Auto TRUNCATE when distributing a table.
Currently we retain the local data after distributing a table. This blocks fixing some of the issues like #2600 and #1770. However, auto-TRUNCATE when distributing a table isn't straightforward, since it might be referenced from other local tables, and in this case (1) TRUNCATE cascade will lead into data loss, (2) TRUNCATE no-cascade might fail (because of foreign key constraint violation).
We can approach this problem in multiple ways.
-
~~When distributing a table, fail if truncating no-cascade of local data fails. This will force users to topologically sort their table distribution statements. If there are any cyclic references, users should have already defined the constraints as deferrable anyway, so this case isn't a problem too.~~ this doesn't work since TRUNCATE doesn't work for tables with incoming FK constraints (regardless of whether deleting all rows will violate the constraint or not), unless all truncated in the same command.
-
Defer TRUNCATE to the commit time. If we do this, users can distribute their tables in a transaction block, without worrying about the order of distribution statements.
~~Advantage of 2 is that makes life a bit easier for users when distributing tables, but it also has the disadvantage that if the order of distribution statements doesn't follow the reference graph, then between statements we can have foreign keys from local tables to distributed tables which, and if we query the data at that point we might get some weird error messages (like "Consistency check on SPI tuple count failed").~~
~~Approach 1 reduces the probability of these error messages by forcing users to follow the dependency graph, but doesn't eliminate them completely, e.g. when the constraints are deferable.~~
~~My vote is to implement 1 with proper error messages to help users find the correct order as it is a bit easier to implement, and approach 2 doesn't seem to have a great advantage over it.~~
I'm creating this thread so others can propose ideas and comment on things I've missed in my analysis.
Also note that TRUNCATE acquires relation lock in ACCESS EXCLUSIVE mode, so we might need to upgrade the lock mode in create_distributed_table() from EXCLUSIVE to ACCESS EXCLUSIVE.
Hmmmm, it seems that approach 1 is not feasible at all, since TRUNCATE doesn't actually check FK constraints, but just doesn't work for tables with incoming FK references, unless all are truncated in the same command (or we use CASCADE, which we want to avoid here).

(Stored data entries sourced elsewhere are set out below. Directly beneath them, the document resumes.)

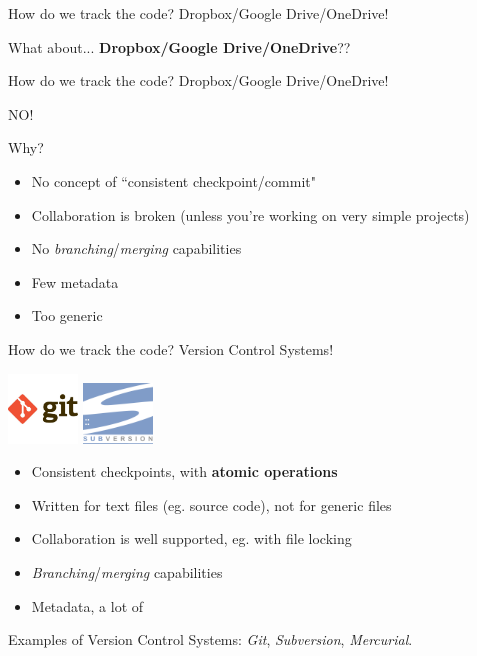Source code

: \begin{frame}[fragile]{How do we track the code? Dropbox/Google Drive/OneDrive!}

What about... \textbf{Dropbox/Google Drive/OneDrive}??

\end{frame}

\begin{frame}[fragile]{How do we track the code? Dropbox/Google Drive/OneDrive!}

\begin{center}
\Huge NO!
\end{center}

\normalsize
Why?
\begin{itemize}
  \item No concept of ``consistent checkpoint/commit"
  \item Collaboration is broken (unless you're working on very simple projects)
  \item No \textit{branching}/\textit{merging} capabilities
  \item Few metadata
  \item Too generic
\end{itemize}

\end{frame}

\begin{frame}[fragile]{How do we track the code? Version Control Systems!}

\begin{center}
\includegraphics[width=5em]{git-logo}
\hspace{10em}
\includegraphics[width=5em]{subversion-logo}
\end{center}

\begin{itemize}
  \item Consistent checkpoints, with \textbf{atomic operations}
  \item Written for text files (eg. source code), not for generic files
  \item Collaboration is well supported, eg. with file locking
  \item \textit{Branching}/\textit{merging} capabilities
  \item Metadata, a lot of
\end{itemize}

Examples of Version Control Systems: \textit{Git}, \textit{Subversion},
\textit{Mercurial}.

\end{frame}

I need to think more about this issue.
#3752 introduced a new UDF truncate_local_data_after_distributing_table() that creates an easy workaround to this issue. This UDF runs a TRUNCATE .. CASCADE on the local copies provided that:
- the parameter is a Citus table
- there are no foreign key references to the given table
That means, we may end up truncating the local data of other distributed tables as well, but the user should not lose any data.
I had customer run into this when creating a unique constraint, and getting an error of duplicate values existing which were only in the shell table not in the actual shards. Which was quite confusing to debug (both for them and for me). @hanefi any reason why we don't run this function automatically after distributing the data?
Marco was against the idea of truncating shell tables after distributing them. I do mot fully remember, but here is a list of items I can come up with today:
- During a POC, one may want to remove metadata and shards manually and try another distribution strategy. Not truncating shell tables allows this.
- After evaluating Citus and deciding not to use this extension, some users delete the extension and assume they still have access to their data.
Citus has evolved since I implemented this feature. We can undistribute tables now, and there are other ways to test different sharding strategies today. In the past it was not really that easy.
The second argument is also not really important IMO. If a user makes mistakes and drop shard tables, the blame is on them and not on the extension.
Yeah, both of those seem quite exotic use cases these days. Definitely not worth these weird and difficult to debug issues. In that case I think it would be good to simply put this on the backlog.
Another customer ran into this footgun again.